There is a line below that contains "하지만 시각적 객체를 구분하는데 있어 딥러닝 기술이 제한적". Please reproduce it and all following lines exactly, through the final one.

Source information START

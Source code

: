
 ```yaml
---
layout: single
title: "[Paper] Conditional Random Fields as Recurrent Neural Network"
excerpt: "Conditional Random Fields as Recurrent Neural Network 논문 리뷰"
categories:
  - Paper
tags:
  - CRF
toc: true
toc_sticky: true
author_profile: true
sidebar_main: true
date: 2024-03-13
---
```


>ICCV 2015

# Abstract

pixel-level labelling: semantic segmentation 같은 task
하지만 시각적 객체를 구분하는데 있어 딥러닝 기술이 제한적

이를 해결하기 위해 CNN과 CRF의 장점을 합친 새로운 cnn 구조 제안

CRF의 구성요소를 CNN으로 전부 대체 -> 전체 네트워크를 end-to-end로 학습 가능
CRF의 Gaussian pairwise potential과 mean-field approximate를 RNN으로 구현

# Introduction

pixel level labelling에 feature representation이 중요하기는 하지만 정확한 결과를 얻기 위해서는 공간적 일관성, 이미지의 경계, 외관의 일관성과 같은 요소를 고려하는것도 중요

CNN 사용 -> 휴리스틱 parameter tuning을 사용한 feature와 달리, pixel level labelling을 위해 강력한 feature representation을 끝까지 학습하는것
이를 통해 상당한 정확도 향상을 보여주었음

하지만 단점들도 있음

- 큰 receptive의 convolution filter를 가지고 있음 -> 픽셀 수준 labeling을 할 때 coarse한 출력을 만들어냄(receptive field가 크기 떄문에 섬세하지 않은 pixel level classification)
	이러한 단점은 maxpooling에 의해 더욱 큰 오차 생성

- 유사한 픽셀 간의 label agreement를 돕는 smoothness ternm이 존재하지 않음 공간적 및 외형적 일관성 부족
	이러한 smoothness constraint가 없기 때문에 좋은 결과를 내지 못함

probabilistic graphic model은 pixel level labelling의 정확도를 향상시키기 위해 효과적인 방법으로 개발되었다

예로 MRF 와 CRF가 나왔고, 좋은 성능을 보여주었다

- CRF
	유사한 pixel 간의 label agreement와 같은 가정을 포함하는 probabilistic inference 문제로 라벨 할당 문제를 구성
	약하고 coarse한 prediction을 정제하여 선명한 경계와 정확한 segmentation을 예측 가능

Source information END

• **Output for this exercise**
하지만 시각적 객체를 구분하는데 있어 딥러닝 기술이 제한적

이를 해결하기 위해 CNN과 CRF의 장점을 합친 새로운 cnn 구조 제안

CRF의 구성요소를 CNN으로 전부 대체 -> 전체 네트워크를 end-to-end로 학습 가능
CRF의 Gaussian pairwise potential과 mean-field approximate를 RNN으로 구현

# Introduction

pixel level labelling에 feature representation이 중요하기는 하지만 정확한 결과를 얻기 위해서는 공간적 일관성, 이미지의 경계, 외관의 일관성과 같은 요소를 고려하는것도 중요

CNN 사용 -> 휴리스틱 parameter tuning을 사용한 feature와 달리, pixel level labelling을 위해 강력한 feature representation을 끝까지 학습하는것
이를 통해 상당한 정확도 향상을 보여주었음

하지만 단점들도 있음

- 큰 receptive의 convolution filter를 가지고 있음 -> 픽셀 수준 labeling을 할 때 coarse한 출력을 만들어냄(receptive field가 크기 떄문에 섬세하지 않은 pixel level classification)
	이러한 단점은 maxpooling에 의해 더욱 큰 오차 생성

- 유사한 픽셀 간의 label agreement를 돕는 smoothness ternm이 존재하지 않음 공간적 및 외형적 일관성 부족
	이러한 smoothness constraint가 없기 때문에 좋은 결과를 내지 못함

probabilistic graphic model은 pixel level labelling의 정확도를 향상시키기 위해 효과적인 방법으로 개발되었다

예로 MRF 와 CRF가 나왔고, 좋은 성능을 보여주었다

- CRF
	유사한 pixel 간의 label agreement와 같은 가정을 포함하는 probabilistic inference 문제로 라벨 할당 문제를 구성
	약하고 coarse한 prediction을 정제하여 선명한 경계와 정확한 segmentation을 예측 가능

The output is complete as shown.